I know some of you are going “Dude, you teach people how to blog. You have courses and all the stuff you’re talking about! How can you say all this and not feel hypocritical?”
Well for one, I truly do like to teach. And not just for the sake of my clients and customers. It is an ego thing. It is for every teacher on the planet. Bar none, being the one who knows that teaches those who don’t is an ego booster. Anyone being honest about it would have to say the same thing. Ego plays a part. It’s not a bad thing. Call it pride if it makes you feel better. But it’s all the same. People like me get a “buzz” from helping others and getting positive feedback for doing so. I don’t know anyone who doesn’t enjoy that on some level if they’ve had a chance to experience it.

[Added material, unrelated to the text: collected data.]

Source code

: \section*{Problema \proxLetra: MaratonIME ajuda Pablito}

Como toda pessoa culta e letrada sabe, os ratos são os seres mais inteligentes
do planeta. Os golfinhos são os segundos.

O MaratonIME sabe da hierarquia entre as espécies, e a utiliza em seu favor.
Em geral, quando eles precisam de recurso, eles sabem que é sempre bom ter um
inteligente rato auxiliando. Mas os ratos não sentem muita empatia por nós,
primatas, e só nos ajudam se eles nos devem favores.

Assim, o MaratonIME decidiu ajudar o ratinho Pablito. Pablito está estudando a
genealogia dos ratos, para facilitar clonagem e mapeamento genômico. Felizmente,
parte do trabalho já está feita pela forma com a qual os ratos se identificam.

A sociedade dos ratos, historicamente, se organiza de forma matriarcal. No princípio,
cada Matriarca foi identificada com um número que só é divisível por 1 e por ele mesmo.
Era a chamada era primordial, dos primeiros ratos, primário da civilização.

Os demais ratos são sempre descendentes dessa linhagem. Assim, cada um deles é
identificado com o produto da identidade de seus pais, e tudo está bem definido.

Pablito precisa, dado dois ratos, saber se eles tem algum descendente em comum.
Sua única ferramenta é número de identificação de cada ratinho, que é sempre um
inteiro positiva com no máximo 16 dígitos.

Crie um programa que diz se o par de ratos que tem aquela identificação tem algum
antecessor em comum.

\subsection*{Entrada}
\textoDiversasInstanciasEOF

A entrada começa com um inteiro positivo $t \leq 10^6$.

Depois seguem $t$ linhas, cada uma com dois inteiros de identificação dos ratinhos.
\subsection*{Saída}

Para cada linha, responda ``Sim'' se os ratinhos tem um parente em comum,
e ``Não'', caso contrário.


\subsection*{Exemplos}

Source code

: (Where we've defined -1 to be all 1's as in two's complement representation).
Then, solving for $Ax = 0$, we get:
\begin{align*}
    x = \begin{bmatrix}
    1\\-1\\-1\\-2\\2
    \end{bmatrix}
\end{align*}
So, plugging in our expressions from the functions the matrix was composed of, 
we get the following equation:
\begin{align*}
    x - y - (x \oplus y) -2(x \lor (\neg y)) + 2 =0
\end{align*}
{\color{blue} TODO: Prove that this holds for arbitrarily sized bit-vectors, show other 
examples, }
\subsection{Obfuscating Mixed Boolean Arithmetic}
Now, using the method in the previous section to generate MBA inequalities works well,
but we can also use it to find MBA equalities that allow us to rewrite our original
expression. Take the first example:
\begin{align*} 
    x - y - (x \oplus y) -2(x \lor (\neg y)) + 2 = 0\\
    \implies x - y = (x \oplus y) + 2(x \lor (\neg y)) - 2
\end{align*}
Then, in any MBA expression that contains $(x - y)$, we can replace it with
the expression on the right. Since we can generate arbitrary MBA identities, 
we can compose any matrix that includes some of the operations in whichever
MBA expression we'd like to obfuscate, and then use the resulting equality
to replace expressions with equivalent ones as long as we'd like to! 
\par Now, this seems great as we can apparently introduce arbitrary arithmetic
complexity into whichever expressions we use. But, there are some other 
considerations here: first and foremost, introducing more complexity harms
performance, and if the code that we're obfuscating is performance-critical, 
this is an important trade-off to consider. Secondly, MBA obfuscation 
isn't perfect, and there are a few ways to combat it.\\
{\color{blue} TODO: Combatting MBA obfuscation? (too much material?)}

I’ve heard of gurus who were DOING the thing they did and made millions at it who all of the sudden wanted to break into selling courses about it. For less money, as demonstrated above. What other factor could possibly account for such a choice outside of ego? They want to be known for the things they’ve acomplished and mastered. Plain and simple. I’m no different. No one really is at the end of the day.
The people who fly under the radar, making millions online DOING the business of marketing, have the same impulses. They are just more capable of supressing them and staying focused on building and doing rather than giving in to the temptation of teaching and becoming a 15 minute rockstar in their niche.
My goal for the rest of this year is to re-balance and split my teaching and doing right down the middle. I’ve gotten off course. This post is a note to the world that I want to change that as much as it is for anyone reading to get something out of it.
You can feed the ego-centric part of you and still stay on the front-lines of making money online. It’s a matter of balance. But I would still say the biggest money of all is generated by the pure-doers who don’t teach at all. They learn. They implement. And they quadruple their efforts behind successful tests and methods they discover along the way.
A person like that is going to die with more money in the bank than the rest of us almost every time. At that point it’s really a matter of dying with a feeling of accomlishment and with few regrets. And that is an individual thing.
Disagree? Agree? That’s what comments are for…!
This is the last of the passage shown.